Plain-text document sources:
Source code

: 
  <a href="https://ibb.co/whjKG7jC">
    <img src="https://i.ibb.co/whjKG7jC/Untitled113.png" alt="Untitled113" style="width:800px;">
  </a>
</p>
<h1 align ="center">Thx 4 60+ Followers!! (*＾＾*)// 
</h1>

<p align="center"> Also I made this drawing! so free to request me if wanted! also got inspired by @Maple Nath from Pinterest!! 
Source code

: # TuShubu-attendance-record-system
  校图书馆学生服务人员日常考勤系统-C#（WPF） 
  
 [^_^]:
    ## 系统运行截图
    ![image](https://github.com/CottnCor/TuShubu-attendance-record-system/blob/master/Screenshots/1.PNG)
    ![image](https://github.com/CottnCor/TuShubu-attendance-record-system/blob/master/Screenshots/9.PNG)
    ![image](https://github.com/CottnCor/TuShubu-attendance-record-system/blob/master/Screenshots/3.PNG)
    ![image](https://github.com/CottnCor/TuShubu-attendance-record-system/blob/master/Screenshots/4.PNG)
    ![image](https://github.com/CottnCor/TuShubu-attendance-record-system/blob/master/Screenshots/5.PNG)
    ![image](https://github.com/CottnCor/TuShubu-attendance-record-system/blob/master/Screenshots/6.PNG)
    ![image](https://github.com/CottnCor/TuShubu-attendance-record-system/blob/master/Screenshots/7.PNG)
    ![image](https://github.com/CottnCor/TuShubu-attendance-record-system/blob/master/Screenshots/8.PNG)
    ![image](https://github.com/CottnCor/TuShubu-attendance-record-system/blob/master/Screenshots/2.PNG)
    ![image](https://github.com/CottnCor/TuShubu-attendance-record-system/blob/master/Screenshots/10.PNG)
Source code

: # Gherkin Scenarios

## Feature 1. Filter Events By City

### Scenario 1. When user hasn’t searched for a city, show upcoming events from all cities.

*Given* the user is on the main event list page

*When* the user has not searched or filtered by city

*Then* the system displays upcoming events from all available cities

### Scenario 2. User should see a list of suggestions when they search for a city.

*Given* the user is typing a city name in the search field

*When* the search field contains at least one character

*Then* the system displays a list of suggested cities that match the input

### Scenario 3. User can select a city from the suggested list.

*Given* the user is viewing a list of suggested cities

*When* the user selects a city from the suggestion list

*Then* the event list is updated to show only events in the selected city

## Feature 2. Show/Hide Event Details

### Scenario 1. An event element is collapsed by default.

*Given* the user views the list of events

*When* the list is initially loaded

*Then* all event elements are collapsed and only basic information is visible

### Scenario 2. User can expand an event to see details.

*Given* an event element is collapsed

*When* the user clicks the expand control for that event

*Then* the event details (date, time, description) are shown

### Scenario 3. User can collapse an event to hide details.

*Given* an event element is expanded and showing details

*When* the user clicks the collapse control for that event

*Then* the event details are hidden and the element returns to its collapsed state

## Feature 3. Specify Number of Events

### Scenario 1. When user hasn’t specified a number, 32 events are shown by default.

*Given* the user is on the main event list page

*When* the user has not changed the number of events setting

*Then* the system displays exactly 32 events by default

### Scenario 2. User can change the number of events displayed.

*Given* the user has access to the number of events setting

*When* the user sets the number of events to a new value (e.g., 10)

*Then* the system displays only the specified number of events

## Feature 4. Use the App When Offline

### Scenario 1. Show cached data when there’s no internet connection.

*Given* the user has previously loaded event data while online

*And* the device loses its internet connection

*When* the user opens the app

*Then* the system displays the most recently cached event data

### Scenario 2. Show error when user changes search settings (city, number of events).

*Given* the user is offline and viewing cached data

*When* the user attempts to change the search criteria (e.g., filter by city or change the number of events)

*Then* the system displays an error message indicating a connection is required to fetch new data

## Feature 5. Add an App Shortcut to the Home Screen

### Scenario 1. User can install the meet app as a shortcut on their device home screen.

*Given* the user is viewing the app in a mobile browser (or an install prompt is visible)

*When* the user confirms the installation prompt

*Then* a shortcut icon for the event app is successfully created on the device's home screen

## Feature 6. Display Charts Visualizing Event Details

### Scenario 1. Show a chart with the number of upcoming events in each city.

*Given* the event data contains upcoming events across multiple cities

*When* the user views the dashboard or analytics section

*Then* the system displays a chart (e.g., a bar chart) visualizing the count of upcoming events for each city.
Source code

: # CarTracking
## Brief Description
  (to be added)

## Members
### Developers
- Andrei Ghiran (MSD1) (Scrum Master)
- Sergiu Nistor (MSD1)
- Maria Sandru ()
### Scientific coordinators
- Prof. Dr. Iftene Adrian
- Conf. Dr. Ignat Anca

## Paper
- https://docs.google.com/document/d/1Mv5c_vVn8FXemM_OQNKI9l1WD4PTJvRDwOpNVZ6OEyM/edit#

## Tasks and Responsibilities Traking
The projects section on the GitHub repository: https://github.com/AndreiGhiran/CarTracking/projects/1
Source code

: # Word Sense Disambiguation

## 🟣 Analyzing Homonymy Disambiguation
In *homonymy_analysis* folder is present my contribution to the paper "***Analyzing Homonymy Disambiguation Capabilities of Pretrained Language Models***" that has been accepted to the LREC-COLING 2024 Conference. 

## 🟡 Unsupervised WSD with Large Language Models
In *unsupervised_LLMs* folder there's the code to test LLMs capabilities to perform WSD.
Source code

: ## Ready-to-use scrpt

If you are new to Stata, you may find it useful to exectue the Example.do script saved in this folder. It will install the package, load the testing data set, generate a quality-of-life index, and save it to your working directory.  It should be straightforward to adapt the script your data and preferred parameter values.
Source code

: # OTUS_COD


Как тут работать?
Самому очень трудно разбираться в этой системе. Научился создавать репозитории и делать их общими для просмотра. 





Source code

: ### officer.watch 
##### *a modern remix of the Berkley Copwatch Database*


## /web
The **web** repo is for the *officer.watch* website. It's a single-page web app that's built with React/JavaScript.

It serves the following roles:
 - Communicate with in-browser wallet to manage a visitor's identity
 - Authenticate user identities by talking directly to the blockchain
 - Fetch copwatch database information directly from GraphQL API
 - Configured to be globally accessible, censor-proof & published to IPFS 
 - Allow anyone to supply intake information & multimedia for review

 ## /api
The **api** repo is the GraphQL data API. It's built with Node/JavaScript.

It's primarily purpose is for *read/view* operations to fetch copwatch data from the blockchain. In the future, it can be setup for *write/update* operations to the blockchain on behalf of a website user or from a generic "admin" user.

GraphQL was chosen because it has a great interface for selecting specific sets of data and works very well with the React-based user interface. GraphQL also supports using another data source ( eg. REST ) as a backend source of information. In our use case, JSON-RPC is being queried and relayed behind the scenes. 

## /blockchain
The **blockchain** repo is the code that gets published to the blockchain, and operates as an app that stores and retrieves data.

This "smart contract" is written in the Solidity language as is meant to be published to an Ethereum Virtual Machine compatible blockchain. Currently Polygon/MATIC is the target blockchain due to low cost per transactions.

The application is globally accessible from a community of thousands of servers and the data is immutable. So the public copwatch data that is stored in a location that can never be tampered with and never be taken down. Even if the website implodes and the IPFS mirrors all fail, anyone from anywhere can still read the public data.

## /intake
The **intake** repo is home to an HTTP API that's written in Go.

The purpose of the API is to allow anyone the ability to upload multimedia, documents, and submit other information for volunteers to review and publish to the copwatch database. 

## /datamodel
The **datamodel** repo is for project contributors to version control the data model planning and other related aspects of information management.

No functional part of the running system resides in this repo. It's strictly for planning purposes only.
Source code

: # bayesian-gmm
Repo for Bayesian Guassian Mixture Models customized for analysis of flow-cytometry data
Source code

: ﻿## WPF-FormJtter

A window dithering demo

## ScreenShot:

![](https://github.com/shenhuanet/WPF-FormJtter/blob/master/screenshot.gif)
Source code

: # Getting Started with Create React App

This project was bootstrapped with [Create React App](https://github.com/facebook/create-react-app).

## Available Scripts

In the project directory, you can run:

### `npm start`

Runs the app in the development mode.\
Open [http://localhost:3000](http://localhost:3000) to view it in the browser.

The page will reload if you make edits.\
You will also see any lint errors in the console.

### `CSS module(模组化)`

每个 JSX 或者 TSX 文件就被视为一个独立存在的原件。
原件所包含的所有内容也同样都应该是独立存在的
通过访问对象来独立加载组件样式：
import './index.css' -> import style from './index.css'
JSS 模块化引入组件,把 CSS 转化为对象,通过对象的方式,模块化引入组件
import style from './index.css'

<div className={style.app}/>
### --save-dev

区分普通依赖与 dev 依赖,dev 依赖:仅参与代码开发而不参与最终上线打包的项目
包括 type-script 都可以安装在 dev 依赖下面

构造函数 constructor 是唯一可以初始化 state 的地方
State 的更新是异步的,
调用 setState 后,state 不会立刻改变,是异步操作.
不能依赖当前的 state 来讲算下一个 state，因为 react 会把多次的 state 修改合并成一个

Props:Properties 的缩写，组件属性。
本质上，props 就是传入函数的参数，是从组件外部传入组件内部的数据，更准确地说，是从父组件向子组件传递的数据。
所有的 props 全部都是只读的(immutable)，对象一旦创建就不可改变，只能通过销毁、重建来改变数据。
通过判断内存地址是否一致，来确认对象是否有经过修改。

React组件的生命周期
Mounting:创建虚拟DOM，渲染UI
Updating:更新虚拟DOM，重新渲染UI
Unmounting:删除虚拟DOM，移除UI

Your goal:
Which lines in the records above contain the string "page"? Copy each one.

Solved problem:
*Given* the user is on the main event list page
*Given* the user is on the main event list page
The **web** repo is for the *officer.watch* website. It's a single-page web app that's built with React/JavaScript.
The page will reload if you make edits.\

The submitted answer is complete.